W jednej z firm technologicznych kandydaci do pracy na ostatnim trzecim etapie rekrutacji mają w programie zwiedzanie biura. I potem często przyznają, że to właśnie pełna zieleni, przyjazna przestrzeń – z wysokiej jakości krzesłami i sofami do pracy, z wydzielonymi pokojami (określanymi z angielska jako chillout rooms), dobrze wyposażoną kuchnią – miała wpływ na ich decyzję o zatrudnieniu się w firmie.

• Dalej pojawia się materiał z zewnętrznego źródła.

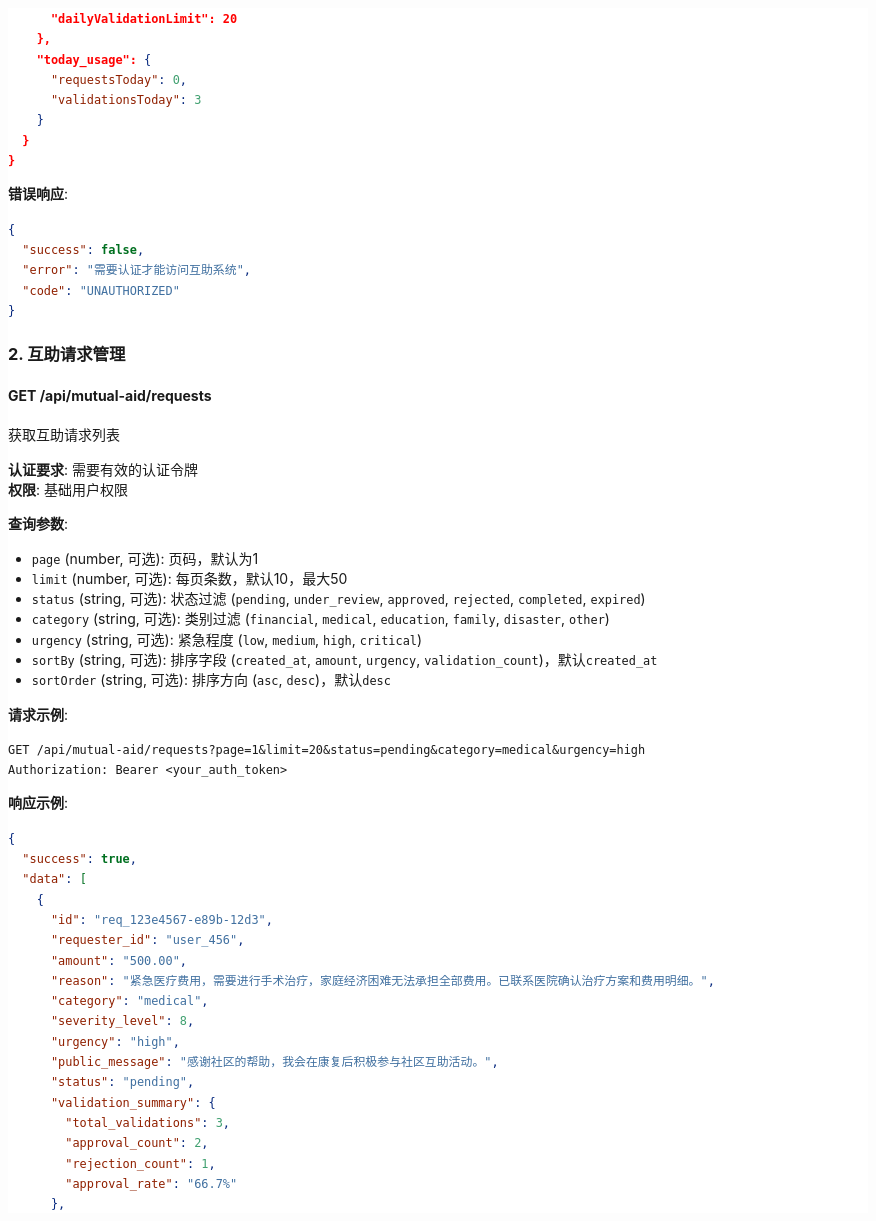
 ```json
      "dailyValidationLimit": 20
    },
    "today_usage": {
      "requestsToday": 0,
      "validationsToday": 3
    }
  }
}
```

**错误响应**:
```json
{
  "success": false,
  "error": "需要认证才能访问互助系统",
  "code": "UNAUTHORIZED"
}
```

### 2. 互助请求管理

#### GET /api/mutual-aid/requests
获取互助请求列表

**认证要求**: 需要有效的认证令牌  
**权限**: 基础用户权限

**查询参数**:
- `page` (number, 可选): 页码，默认为1
- `limit` (number, 可选): 每页条数，默认10，最大50  
- `status` (string, 可选): 状态过滤 (`pending`, `under_review`, `approved`, `rejected`, `completed`, `expired`)
- `category` (string, 可选): 类别过滤 (`financial`, `medical`, `education`, `family`, `disaster`, `other`)
- `urgency` (string, 可选): 紧急程度 (`low`, `medium`, `high`, `critical`)
- `sortBy` (string, 可选): 排序字段 (`created_at`, `amount`, `urgency`, `validation_count`)，默认`created_at`
- `sortOrder` (string, 可选): 排序方向 (`asc`, `desc`)，默认`desc`

**请求示例**:
```http
GET /api/mutual-aid/requests?page=1&limit=20&status=pending&category=medical&urgency=high
Authorization: Bearer <your_auth_token>
```

**响应示例**:
```json
{
  "success": true,
  "data": [
    {
      "id": "req_123e4567-e89b-12d3",
      "requester_id": "user_456",
      "amount": "500.00",
      "reason": "紧急医疗费用，需要进行手术治疗，家庭经济困难无法承担全部费用。已联系医院确认治疗方案和费用明细。",
      "category": "medical",
      "severity_level": 8,
      "urgency": "high",
      "public_message": "感谢社区的帮助，我会在康复后积极参与社区互助活动。",
      "status": "pending",
      "validation_summary": {
        "total_validations": 3,
        "approval_count": 2,
        "rejection_count": 1,
        "approval_rate": "66.7%"
      },
```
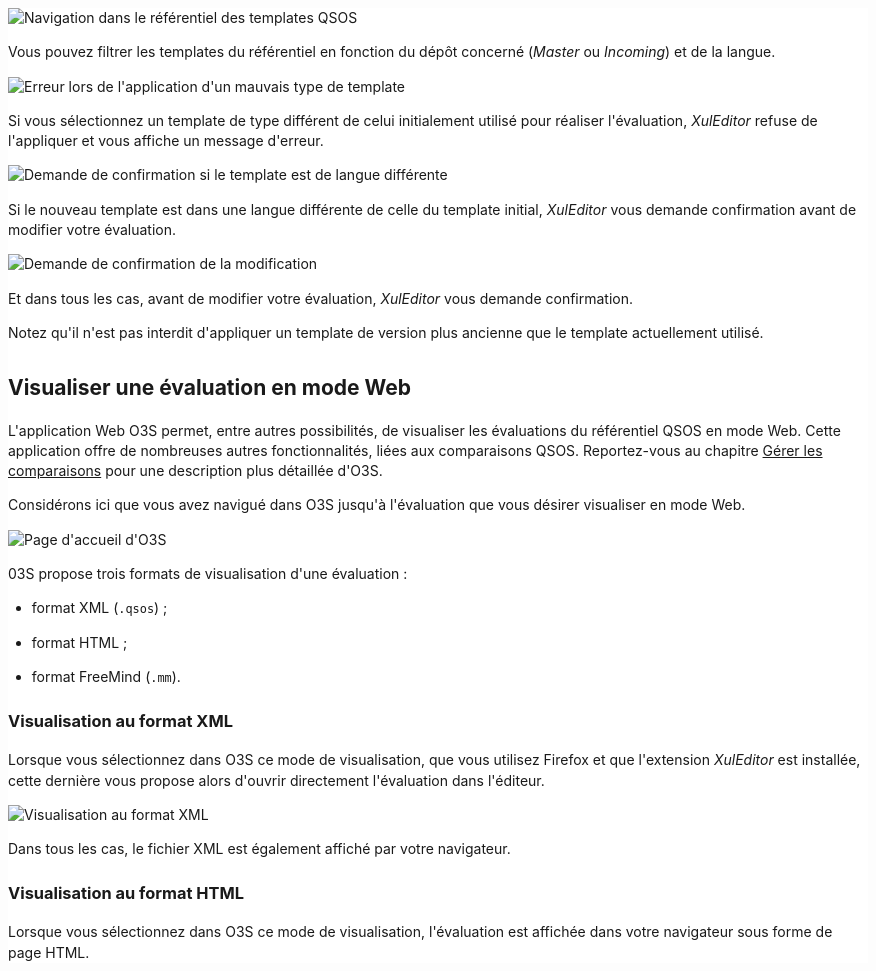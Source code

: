 ![Navigation dans le référentiel des templates QSOS](../Images/xuleditor-remote-template_fr.png)

Vous pouvez filtrer les templates du référentiel en fonction du dépôt concerné (_Master_ ou _Incoming_) et de la langue.

![Erreur lors de l'application d'un mauvais type de template](../Images/xuleditor-template-error_fr.png)

Si vous sélectionnez un template de type différent de celui initialement utilisé pour réaliser l'évaluation, _XulEditor_ refuse de l'appliquer et vous affiche un message d'erreur. 

![Demande de confirmation si le template est de langue différente](../Images/xuleditor-template-lang_fr.png)

Si le nouveau template est dans une langue différente de celle du template initial, _XulEditor_ vous demande confirmation avant de modifier votre évaluation.

![Demande de confirmation de la modification](../Images/xuleditor-template-confirm_fr.png)

Et dans tous les cas, avant de modifier votre évaluation, _XulEditor_ vous demande confirmation.

Notez qu'il n'est pas interdit d'appliquer un template de version plus ancienne que le template actuellement utilisé.

## Visualiser une évaluation en mode Web

L'application Web O3S permet, entre autres possibilités, de visualiser les évaluations du référentiel QSOS en mode Web. Cette application offre de nombreuses autres fonctionnalités, liées aux comparaisons QSOS. Reportez-vous au chapitre [Gérer les comparaisons](#gérer-les-comparaisons) pour une description plus détaillée d'O3S.

Considérons ici que vous avez navigué dans O3S jusqu'à l'évaluation que vous désirer visualiser en mode Web. 

![Page d'accueil d'O3S](../Images/o3s-evaluation_fr.png)

03S propose trois formats de visualisation d'une évaluation :

* format XML (`.qsos`) ;

* format HTML ;

* format FreeMind (`.mm`).

### Visualisation au format XML

Lorsque vous sélectionnez dans O3S ce mode de visualisation, que vous utilisez Firefox et que l'extension _XulEditor_ est installée, cette dernière vous propose alors d'ouvrir directement l'évaluation dans l'éditeur.

![Visualisation au format XML](../Images/o3s-evaluation-xml_fr.png)

Dans tous les cas, le fichier XML est également affiché par votre navigateur.

### Visualisation au format HTML

Lorsque vous sélectionnez dans O3S ce mode de visualisation, l'évaluation est affichée dans votre navigateur sous forme de page HTML.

Co prawda w tegorocznym ogłoszonym niedawno badaniu firmy rekrutacyjnej Antal tylko 7 proc. specjalistów i menedżerów wskazuje „atrakcyjną powierzchnię biurową" wśród najważniejszych elementów, które powinna zawierać oferta pracy, by chcieli ją rozważyć, ale w tej grupie mogą być najbardziej poszukiwani kandydaci – te talenty, o które zabiega większość firm.
Dobry punkt
– W erze rynku pracownika, z którym mamy do czynienia w wielu branżach, najlepsi specjaliści dostają nawet kilkanaście ofert w miesiącu. Mając komfort wyboru pracodawcy, oprócz podwyżki oczekują też atrakcyjnych warunków pracy, na co wpływa wiele czynników. Część z nich dotyczy biurowca i jego otoczenia – twierdzi Natalia Wenzławska, zastępca dyrektora marketingu i komunikacji w CBRE (firmie świadczącej usługi doradcze na rynku nieruchomości komercyjnych).
Jak wyjaśnia, liczy się m.in. wygodny i szybki dojazd do miejsca pracy, w granicach 40 minut, oraz rozbudowana infrastruktura, która pozwala na łatwe zrobienie zakupów czy pójście na siłownię tuż po zakończonej pracy.
Do tego dochodzą kwestie związane z wykończeniem – już nikogo nie dziwi, że w przestrzeni biurowej można znaleźć chillout room, strefę zieleni, kanapy, jednoosobowe budki telefoniczne, minisiłownie, bibliotekę czy kominek.